Weeding Volunteerism

One of the greatest gifts we can give to others is our time.  Another great gift is the freely given money that we earn.  Each is a type of volunteerism.  Each should be treasured no matter how large or small the sacrifice may seem to others.  We truly do not know what is in another person’s heart.  Nor do we know what value they place on their own time or money.  What may seem like a small sacrifice to one person could be everything to another person.

These are ideas I have been examining in my own life.  In the past I have given money and time to causes, organizations, and groups I feel benefit others as well as me.  I generally give time because the majority of my money must pay for bills and the raising of my children.  When I give my time I gain and sacrifice simultaneously.  I gain because I usually meet wonderful like-minded people.  I also usually bring my children to help so they gain in knowledge and work ethic skills.  Their gain is in essence my gain.

However, I also face losses.  These occur within the realm of quality time with family and personal opportunities.  Instead of volunteering I could be working, or spending one on one time with my family and friends, or even allowing myself to indulge in personal pleasures.  Instead, I give because I love to give and because I usually gain more than I loose.  In the past my volunteer mantra has always followed the idea that when the losses become greater than the gains I would stop volunteering. 
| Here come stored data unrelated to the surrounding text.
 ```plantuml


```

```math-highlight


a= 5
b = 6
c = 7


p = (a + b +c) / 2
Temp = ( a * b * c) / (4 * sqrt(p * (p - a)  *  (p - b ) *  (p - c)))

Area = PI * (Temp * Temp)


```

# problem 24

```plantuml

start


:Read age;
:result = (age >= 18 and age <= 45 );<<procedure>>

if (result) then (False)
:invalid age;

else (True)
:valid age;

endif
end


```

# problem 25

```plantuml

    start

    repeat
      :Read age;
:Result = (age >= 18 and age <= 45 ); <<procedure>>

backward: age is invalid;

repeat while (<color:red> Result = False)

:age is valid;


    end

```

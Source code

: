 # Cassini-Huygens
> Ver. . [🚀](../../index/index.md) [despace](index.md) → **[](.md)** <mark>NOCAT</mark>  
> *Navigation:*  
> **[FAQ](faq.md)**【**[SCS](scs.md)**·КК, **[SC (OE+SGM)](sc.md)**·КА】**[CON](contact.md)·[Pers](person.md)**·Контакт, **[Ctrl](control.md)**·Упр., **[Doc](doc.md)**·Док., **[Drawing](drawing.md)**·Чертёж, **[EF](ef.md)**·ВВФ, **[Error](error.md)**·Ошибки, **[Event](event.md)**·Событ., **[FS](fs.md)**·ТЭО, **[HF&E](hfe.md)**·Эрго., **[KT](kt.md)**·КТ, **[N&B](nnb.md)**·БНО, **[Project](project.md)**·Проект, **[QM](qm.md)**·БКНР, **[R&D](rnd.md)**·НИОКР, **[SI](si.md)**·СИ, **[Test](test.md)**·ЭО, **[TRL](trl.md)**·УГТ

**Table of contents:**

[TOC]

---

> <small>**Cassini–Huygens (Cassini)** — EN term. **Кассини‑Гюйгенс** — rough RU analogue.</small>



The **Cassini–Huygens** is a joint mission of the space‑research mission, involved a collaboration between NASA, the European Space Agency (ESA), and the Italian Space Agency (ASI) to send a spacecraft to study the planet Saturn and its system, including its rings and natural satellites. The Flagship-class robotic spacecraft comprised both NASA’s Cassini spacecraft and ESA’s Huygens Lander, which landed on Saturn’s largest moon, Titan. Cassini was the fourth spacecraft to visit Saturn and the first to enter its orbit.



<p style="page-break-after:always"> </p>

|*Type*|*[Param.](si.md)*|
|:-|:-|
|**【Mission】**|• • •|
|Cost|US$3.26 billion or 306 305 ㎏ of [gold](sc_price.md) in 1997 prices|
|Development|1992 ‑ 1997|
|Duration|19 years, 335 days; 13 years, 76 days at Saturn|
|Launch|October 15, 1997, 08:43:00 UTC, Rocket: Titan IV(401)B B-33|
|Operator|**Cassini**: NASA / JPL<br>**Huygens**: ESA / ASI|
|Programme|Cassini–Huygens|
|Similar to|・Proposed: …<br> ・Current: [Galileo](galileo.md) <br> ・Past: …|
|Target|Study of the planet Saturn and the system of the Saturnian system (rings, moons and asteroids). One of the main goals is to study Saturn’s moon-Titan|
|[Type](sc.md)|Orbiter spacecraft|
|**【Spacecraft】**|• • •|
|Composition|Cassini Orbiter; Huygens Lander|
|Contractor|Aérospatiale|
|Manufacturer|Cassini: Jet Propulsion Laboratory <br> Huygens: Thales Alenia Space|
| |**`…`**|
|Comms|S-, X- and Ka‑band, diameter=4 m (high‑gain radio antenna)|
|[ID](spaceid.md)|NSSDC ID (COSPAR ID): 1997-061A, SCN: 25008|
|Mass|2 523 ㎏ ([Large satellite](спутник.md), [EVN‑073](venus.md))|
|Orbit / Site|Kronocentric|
As I am growing older and my children are moving on I am noticing a loss in volunteer value for some groups and organizations.  When I volunteer I don’t expect very much.  If I have a warm fuzzy feeling at the end then I feel that the group has done a good job of valuing my time and service.  However, when I walk away feeling as though they expected more and were disappointed in me no matter what the reason, I feel undervalued.  I have encountered a few groups which use guilt to gain more from their volunteers.  This works only because volunteers have big hearts, but it only works for the short term.  When big hearted people realize they are undervalued pawns in somebody else’s success the loss for both parties becomes great.

We should value our volunteers.  This value doesn’t have to come in the form of monetary or expensive gifts.  Instead, most volunteers would be happy with a smile, a free meal, a little gas money, or a supportive hug.  Most volunteers also want to be thanked and appreciated even when other opportunities call.  As I said before, I have volunteered for numerous organizations.  I have given countless hours of time and money to these groups.  Some volunteer positions have been held for the sole benefit of my children.  Fewer have been held to benefit my interests.  All volunteer hours were given because I believed in the value of the group.  With each organization I am acutely in-tune with who values me and which ones just use me. 

Since pursuing my graduate degree, cycling, and hiking interests I am even more aware of which groups and organizations actually care about me as a person.  Honestly, the groups that care about their volunteers are the ones I will continue to stand by when my children are grown and my future career is established.  This is because I want to be loved as much as the animals, nature, children, history, guests, or causes they love.  I am after all a contributor to their cause and should be valued as such.  The same value should be applied to all volunteers.

I have a feeling the next few years are going to present some interesting changes as I begin examining which groups value me.  Using a library term, it is time to weed out the collection.